WORK INSTRUCTION
From the material beneath, pull every line with the word "edges".

INFORMATION SHOWN
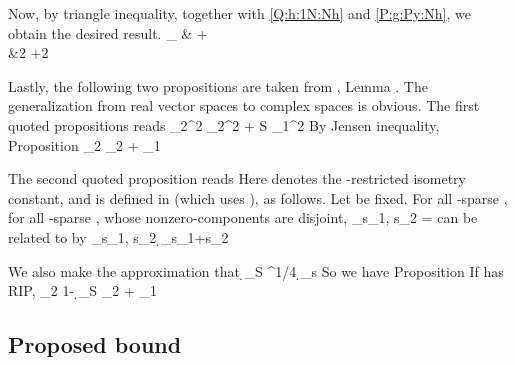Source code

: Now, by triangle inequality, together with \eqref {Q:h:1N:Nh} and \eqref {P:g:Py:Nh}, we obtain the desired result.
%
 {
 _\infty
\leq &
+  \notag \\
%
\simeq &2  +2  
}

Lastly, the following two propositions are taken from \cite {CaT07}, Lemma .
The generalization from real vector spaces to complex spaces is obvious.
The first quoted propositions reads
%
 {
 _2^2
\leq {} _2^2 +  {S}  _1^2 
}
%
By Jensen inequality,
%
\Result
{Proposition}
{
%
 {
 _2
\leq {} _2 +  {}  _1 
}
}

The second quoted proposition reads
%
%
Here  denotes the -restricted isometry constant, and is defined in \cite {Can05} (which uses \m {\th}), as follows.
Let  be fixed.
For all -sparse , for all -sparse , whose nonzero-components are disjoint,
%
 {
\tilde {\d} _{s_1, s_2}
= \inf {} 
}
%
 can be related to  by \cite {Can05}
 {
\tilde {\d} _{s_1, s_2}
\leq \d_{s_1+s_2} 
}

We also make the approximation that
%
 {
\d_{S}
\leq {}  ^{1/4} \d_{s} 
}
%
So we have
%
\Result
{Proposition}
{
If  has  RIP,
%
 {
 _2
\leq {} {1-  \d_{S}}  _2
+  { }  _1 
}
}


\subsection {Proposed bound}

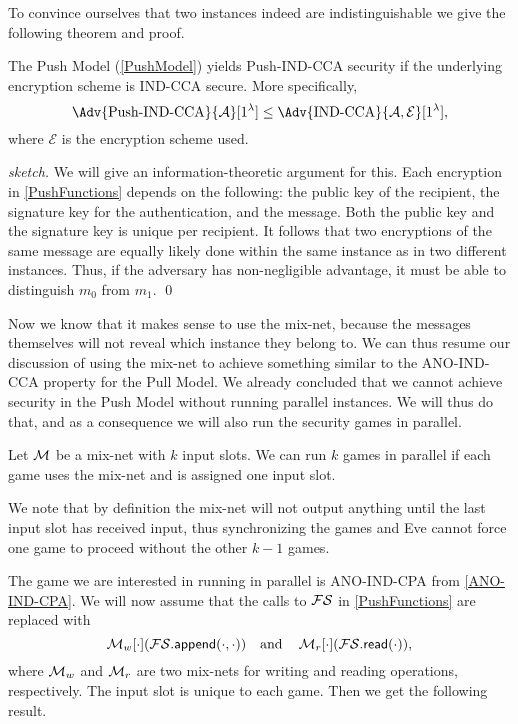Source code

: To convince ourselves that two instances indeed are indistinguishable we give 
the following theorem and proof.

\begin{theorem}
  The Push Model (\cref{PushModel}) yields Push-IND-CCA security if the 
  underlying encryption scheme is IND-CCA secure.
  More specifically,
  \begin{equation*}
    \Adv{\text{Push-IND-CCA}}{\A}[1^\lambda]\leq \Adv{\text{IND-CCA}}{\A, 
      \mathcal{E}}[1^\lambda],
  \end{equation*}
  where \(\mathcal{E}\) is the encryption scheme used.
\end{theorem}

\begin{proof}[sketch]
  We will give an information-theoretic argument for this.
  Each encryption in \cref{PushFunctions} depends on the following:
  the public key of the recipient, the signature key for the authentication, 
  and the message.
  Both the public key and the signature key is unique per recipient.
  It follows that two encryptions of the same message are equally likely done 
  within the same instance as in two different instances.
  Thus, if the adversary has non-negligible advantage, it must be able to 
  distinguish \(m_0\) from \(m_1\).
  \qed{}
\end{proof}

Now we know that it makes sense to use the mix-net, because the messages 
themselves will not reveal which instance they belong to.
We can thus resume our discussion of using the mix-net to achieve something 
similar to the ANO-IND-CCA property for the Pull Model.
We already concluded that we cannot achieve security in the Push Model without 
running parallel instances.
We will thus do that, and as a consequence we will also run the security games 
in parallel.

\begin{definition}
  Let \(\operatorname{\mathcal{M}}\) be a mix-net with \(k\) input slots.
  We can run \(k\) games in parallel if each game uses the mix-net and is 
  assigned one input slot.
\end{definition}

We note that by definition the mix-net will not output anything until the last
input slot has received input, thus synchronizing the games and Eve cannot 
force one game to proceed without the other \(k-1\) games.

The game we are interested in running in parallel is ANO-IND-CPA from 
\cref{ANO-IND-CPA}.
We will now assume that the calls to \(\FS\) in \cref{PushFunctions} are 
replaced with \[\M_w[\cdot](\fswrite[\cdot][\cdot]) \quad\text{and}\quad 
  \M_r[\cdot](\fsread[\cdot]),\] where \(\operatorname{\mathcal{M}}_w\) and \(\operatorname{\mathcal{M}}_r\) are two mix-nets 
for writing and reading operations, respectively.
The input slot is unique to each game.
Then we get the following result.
==
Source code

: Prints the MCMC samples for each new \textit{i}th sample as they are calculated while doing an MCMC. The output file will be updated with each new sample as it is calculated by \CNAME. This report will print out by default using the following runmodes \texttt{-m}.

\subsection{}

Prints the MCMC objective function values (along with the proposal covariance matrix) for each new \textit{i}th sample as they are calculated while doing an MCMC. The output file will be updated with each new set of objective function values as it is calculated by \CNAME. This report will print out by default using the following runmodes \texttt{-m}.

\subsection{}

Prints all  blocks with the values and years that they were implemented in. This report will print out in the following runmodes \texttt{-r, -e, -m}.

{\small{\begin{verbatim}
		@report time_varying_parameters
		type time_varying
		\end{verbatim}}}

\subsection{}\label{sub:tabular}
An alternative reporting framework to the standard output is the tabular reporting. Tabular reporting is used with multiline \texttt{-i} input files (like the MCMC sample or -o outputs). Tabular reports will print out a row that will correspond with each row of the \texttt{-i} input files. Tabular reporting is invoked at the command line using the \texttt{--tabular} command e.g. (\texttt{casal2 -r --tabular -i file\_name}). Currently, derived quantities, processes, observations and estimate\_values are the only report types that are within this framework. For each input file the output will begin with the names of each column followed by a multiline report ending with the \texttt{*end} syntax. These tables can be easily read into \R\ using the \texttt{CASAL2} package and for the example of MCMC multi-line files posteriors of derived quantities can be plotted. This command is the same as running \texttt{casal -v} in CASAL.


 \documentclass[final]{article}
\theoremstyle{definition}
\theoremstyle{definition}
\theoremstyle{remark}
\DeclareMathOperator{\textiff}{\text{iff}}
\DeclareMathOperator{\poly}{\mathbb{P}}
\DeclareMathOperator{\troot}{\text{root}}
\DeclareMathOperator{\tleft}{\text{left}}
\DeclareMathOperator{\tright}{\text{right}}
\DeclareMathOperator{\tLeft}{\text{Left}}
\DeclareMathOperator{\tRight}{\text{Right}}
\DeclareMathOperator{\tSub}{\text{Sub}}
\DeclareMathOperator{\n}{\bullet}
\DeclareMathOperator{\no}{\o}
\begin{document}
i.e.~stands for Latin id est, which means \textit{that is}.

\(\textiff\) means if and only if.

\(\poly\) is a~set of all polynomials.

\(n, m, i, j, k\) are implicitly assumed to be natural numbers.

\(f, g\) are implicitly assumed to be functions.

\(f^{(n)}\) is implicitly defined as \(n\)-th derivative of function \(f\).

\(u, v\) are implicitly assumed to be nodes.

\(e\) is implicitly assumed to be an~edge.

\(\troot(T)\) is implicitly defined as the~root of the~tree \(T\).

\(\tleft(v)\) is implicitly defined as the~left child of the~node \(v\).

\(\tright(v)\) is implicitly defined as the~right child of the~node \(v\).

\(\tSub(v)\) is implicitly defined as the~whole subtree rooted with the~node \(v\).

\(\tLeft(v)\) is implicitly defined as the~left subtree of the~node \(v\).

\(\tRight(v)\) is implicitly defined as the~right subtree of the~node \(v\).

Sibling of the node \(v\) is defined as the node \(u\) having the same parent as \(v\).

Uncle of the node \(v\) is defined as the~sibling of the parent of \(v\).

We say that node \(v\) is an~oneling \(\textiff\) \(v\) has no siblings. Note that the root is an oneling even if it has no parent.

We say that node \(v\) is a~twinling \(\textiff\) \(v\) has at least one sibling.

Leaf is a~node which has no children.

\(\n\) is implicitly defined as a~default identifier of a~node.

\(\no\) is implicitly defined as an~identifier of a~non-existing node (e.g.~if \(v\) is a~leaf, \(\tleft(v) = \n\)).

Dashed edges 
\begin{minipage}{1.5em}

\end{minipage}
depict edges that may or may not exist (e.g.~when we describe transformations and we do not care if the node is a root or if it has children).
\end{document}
* * *
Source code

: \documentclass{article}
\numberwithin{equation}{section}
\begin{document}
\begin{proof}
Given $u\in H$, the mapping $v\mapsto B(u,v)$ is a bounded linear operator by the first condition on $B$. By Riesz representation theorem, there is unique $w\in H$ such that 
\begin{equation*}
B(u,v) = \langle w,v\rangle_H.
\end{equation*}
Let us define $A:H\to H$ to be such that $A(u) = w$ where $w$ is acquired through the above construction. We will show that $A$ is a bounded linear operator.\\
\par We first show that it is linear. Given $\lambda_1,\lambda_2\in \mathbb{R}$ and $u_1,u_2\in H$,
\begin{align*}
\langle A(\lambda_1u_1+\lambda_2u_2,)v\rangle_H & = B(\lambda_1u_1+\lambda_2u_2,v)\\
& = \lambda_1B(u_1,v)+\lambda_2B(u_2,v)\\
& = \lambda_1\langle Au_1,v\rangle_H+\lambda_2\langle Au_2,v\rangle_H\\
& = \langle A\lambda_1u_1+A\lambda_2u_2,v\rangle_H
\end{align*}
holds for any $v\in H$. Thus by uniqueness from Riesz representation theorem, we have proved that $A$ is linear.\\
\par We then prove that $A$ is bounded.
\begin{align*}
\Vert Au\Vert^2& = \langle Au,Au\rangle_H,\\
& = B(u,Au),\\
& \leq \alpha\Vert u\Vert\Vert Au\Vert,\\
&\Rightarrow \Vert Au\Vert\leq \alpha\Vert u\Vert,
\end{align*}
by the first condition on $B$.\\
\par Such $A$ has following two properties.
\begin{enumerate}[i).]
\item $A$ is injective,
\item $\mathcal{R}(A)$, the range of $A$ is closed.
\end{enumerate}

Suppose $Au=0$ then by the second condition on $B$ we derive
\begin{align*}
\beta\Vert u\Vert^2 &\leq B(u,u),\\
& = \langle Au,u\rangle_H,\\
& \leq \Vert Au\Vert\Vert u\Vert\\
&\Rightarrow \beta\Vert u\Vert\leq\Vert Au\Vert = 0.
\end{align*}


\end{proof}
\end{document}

WRITTEN RESPONSE
Dashed edges 
depict edges that may or may not exist (e.g.~when we describe transformations and we do not care if the node is a root or if it has children).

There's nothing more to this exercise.